La seconde piste consiste à apporter en phase subaiguë à une moelle épinière lésée des cellules neurales non neuronales (cellules gliales) susceptibles de favoriser une régénération in situ. Chez l’animal, des astrocytes immatures favorisent la repousse d’axones lésés alors que les oligodendrocytes contribuent à remyéliniser ces mêmes axones. Une récupération fonctionnelle partielle a ainsi pu être obtenue chez le rat paraplégique. De telles approches ne sont pas pour autant transposables en stratégie thérapeutique. «Une restriction notable est constituée par le risque de transformation tumorale des cellules souches greffées. Une autre restriction concerne le devenir à long terme de ces cellules.» Le projet Rescue devrait permettre d’apporter des réponses à ces questions en analysant le devenir de différentes sélections de cellules souches de différentes origines (neurales, moelle osseuse, gliales...). «D’ici à 2007, nous pensons pouvoir être capables de sélectionner la combinaison la plus prometteuse de cellules souches et arriver aux limites des essais précliniques», explique le Pr Privat. «Ce type d’approche pourrait aussi être développé pour pallier les dysfonctions neurologiques de la sclérose latérale amyotrophique.»
Neuroprotection et cicatrice gliale.
Outre ce travail sur les cellules souches, l’équipe Inserm 583 de Montpellier continue à travailler sur deux autres axes de recherche en matière de réparation postlésionnelles du système nerveux central : la neuroprotection et la cicatrice gliale (voir « le Quotidien », n° 7267, 5 février 2003).
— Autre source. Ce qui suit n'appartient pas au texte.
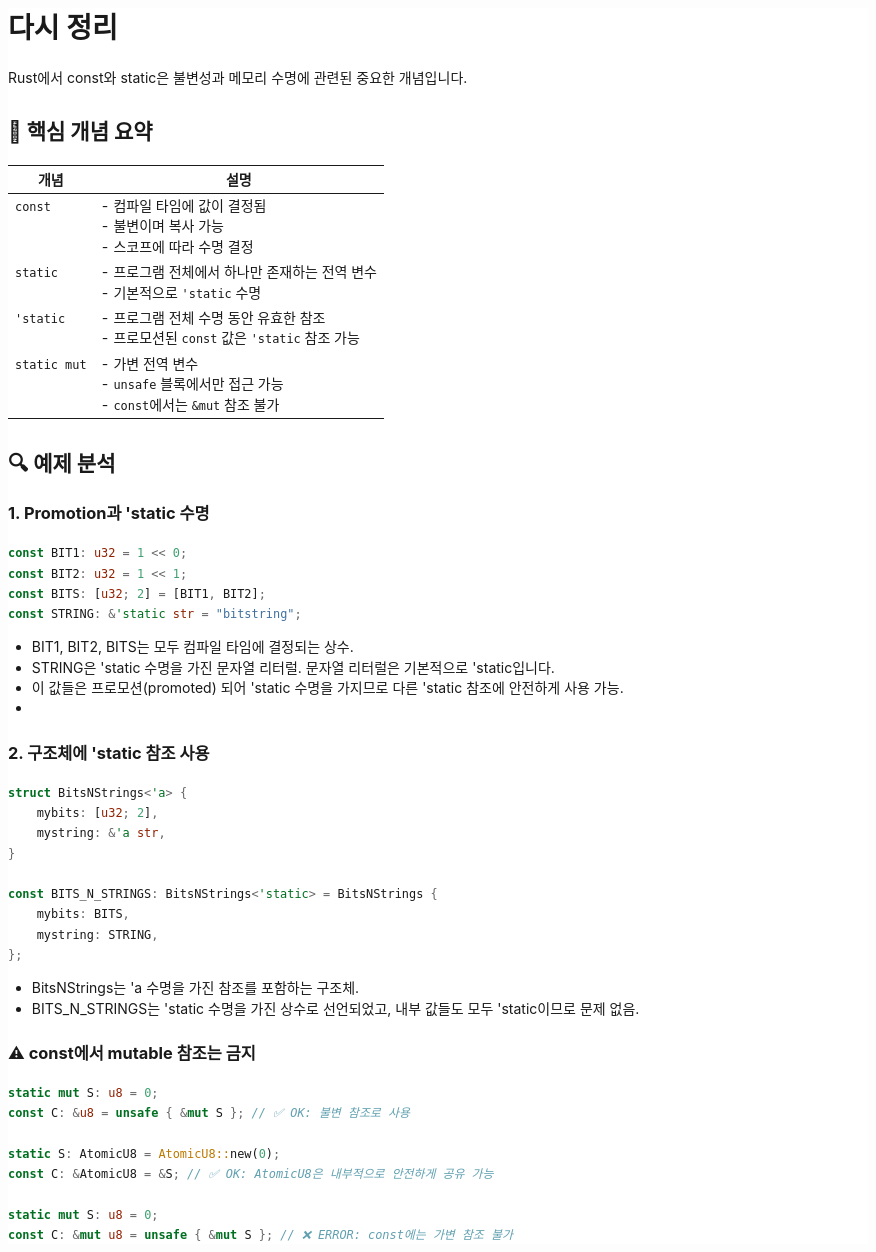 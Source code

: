 
# 다시 정리
Rust에서 const와 static은 불변성과 메모리 수명에 관련된 중요한 개념입니다.

## 🧠 핵심 개념 요약
| 개념       | 설명                                                         |
|------------|--------------------------------------------------------------|
| `const`    | - 컴파일 타임에 값이 결정됨<br>- 불변이며 복사 가능<br>- 스코프에 따라 수명 결정 |
| `static`   | - 프로그램 전체에서 하나만 존재하는 전역 변수<br>- 기본적으로 `'static` 수명 |
| `'static`  | - 프로그램 전체 수명 동안 유효한 참조<br>- 프로모션된 `const` 값은 `'static` 참조 가능 |
| `static mut` | - 가변 전역 변수<br>- `unsafe` 블록에서만 접근 가능<br>- `const`에서는 `&mut` 참조 불가 |


## 🔍 예제 분석
### 1. Promotion과 'static 수명
```rust
const BIT1: u32 = 1 << 0;
const BIT2: u32 = 1 << 1;
const BITS: [u32; 2] = [BIT1, BIT2];
const STRING: &'static str = "bitstring";
```
- BIT1, BIT2, BITS는 모두 컴파일 타임에 결정되는 상수.
- STRING은 'static 수명을 가진 문자열 리터럴. 문자열 리터럴은 기본적으로 'static입니다.
- 이 값들은 프로모션(promoted) 되어 'static 수명을 가지므로 다른 'static 참조에 안전하게 사용 가능.
- 
### 2. 구조체에 'static 참조 사용
```rust
struct BitsNStrings<'a> {
    mybits: [u32; 2],
    mystring: &'a str,
}

const BITS_N_STRINGS: BitsNStrings<'static> = BitsNStrings {
    mybits: BITS,
    mystring: STRING,
};
```

- BitsNStrings는 'a 수명을 가진 참조를 포함하는 구조체.
- BITS_N_STRINGS는 'static 수명을 가진 상수로 선언되었고, 내부 값들도 모두 'static이므로 문제 없음.

### ⚠️ const에서 mutable 참조는 금지
```rust
static mut S: u8 = 0;
const C: &u8 = unsafe { &mut S }; // ✅ OK: 불변 참조로 사용

static S: AtomicU8 = AtomicU8::new(0);
const C: &AtomicU8 = &S; // ✅ OK: AtomicU8은 내부적으로 안전하게 공유 가능

static mut S: u8 = 0;
const C: &mut u8 = unsafe { &mut S }; // ❌ ERROR: const에는 가변 참조 불가
```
L’étude des phénomènes postlésionnels précoces a montré l’intervention de molécules toxiques responsables de l’aggravation progressive des lésions. Parmi ces toxiques, le glutamate joue un rôle essentiel, en raison de son intervention précoce et de sa capacité à déclencher des cascades métaboliques conduisant à la libération d’autres toxiques tels que les radicaux libres. Depuis quatre ans, les chercheurs testent la gacyclidine, une molécule dérivée des phencyclidines, qui présente une affinité sélective pour l’un des récepteurs du glutamate, le Nmda. Le mécanisme d’action de cette molécule, qui pourrait être utilisée à la phase aiguë de la lésion médullaire, commence à être mieux connu et des essais cliniques sont en cours.
Enfin, l’équipe Inserm travaille sur la régénération axonale et la cicatrisation gliale. Chez les souris trangéniques inactivées pour des protéines constitutives de la cicatrice astrocytaire – vimentine et GFAP – l’hémisection de moelle conduit à une cicatrice abortive et à une repousse axonale qui se traduit par une récupération significative des performances motrices. Après cette preuve de principe, les chercheurs ont utilisé une approche fondée sur l’utilisation de SI ARN GFAP avec vecteur viral lenticulaire, et leurs résultats ont été similaires à ceux obtenus avec les souris trangéniques.